▽

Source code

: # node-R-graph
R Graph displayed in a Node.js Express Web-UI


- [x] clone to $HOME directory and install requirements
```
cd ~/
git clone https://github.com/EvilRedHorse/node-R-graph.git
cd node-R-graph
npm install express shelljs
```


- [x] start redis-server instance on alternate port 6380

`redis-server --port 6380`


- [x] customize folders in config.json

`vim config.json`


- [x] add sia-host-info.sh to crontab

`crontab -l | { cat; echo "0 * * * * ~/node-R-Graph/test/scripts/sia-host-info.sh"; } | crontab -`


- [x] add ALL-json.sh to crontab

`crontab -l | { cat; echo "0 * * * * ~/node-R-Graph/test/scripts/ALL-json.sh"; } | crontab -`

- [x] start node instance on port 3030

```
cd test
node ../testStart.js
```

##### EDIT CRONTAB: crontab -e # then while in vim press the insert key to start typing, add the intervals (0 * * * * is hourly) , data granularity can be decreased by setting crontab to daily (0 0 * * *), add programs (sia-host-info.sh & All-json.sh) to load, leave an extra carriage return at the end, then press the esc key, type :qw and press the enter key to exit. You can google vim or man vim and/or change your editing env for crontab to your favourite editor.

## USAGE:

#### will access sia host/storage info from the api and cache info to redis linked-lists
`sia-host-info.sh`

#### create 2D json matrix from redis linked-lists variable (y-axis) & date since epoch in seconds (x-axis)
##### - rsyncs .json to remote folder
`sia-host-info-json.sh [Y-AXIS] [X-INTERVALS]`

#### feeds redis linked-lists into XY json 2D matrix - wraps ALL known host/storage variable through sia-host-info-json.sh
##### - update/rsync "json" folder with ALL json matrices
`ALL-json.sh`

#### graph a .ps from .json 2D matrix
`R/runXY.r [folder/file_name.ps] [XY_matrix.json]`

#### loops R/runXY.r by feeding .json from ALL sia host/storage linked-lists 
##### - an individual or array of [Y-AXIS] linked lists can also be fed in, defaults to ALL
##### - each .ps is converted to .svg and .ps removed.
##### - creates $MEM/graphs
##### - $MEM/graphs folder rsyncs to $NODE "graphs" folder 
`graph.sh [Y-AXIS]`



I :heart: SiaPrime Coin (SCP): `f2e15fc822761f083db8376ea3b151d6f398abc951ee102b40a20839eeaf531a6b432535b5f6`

△

> [PROBLEM DESCRIPTION]
Start at the first line of the entries and stop at the line that contains "#### loops R/runXY.r". Repeat every line in that span exactly, and nothing beyond it.

> [THE COMPLETED TASK]
Source code

: # node-R-graph
R Graph displayed in a Node.js Express Web-UI


- [x] clone to $HOME directory and install requirements
```
cd ~/
git clone https://github.com/EvilRedHorse/node-R-graph.git
cd node-R-graph
npm install express shelljs
```


- [x] start redis-server instance on alternate port 6380

`redis-server --port 6380`


- [x] customize folders in config.json

`vim config.json`


- [x] add sia-host-info.sh to crontab

`crontab -l | { cat; echo "0 * * * * ~/node-R-Graph/test/scripts/sia-host-info.sh"; } | crontab -`


- [x] add ALL-json.sh to crontab

`crontab -l | { cat; echo "0 * * * * ~/node-R-Graph/test/scripts/ALL-json.sh"; } | crontab -`

- [x] start node instance on port 3030

```
cd test
node ../testStart.js
```

##### EDIT CRONTAB: crontab -e # then while in vim press the insert key to start typing, add the intervals (0 * * * * is hourly) , data granularity can be decreased by setting crontab to daily (0 0 * * *), add programs (sia-host-info.sh & All-json.sh) to load, leave an extra carriage return at the end, then press the esc key, type :qw and press the enter key to exit. You can google vim or man vim and/or change your editing env for crontab to your favourite editor.

## USAGE:

#### will access sia host/storage info from the api and cache info to redis linked-lists
`sia-host-info.sh`

#### create 2D json matrix from redis linked-lists variable (y-axis) & date since epoch in seconds (x-axis)
##### - rsyncs .json to remote folder
`sia-host-info-json.sh [Y-AXIS] [X-INTERVALS]`

#### feeds redis linked-lists into XY json 2D matrix - wraps ALL known host/storage variable through sia-host-info-json.sh
##### - update/rsync "json" folder with ALL json matrices
`ALL-json.sh`

#### graph a .ps from .json 2D matrix
`R/runXY.r [folder/file_name.ps] [XY_matrix.json]`

#### loops R/runXY.r by feeding .json from ALL sia host/storage linked-lists 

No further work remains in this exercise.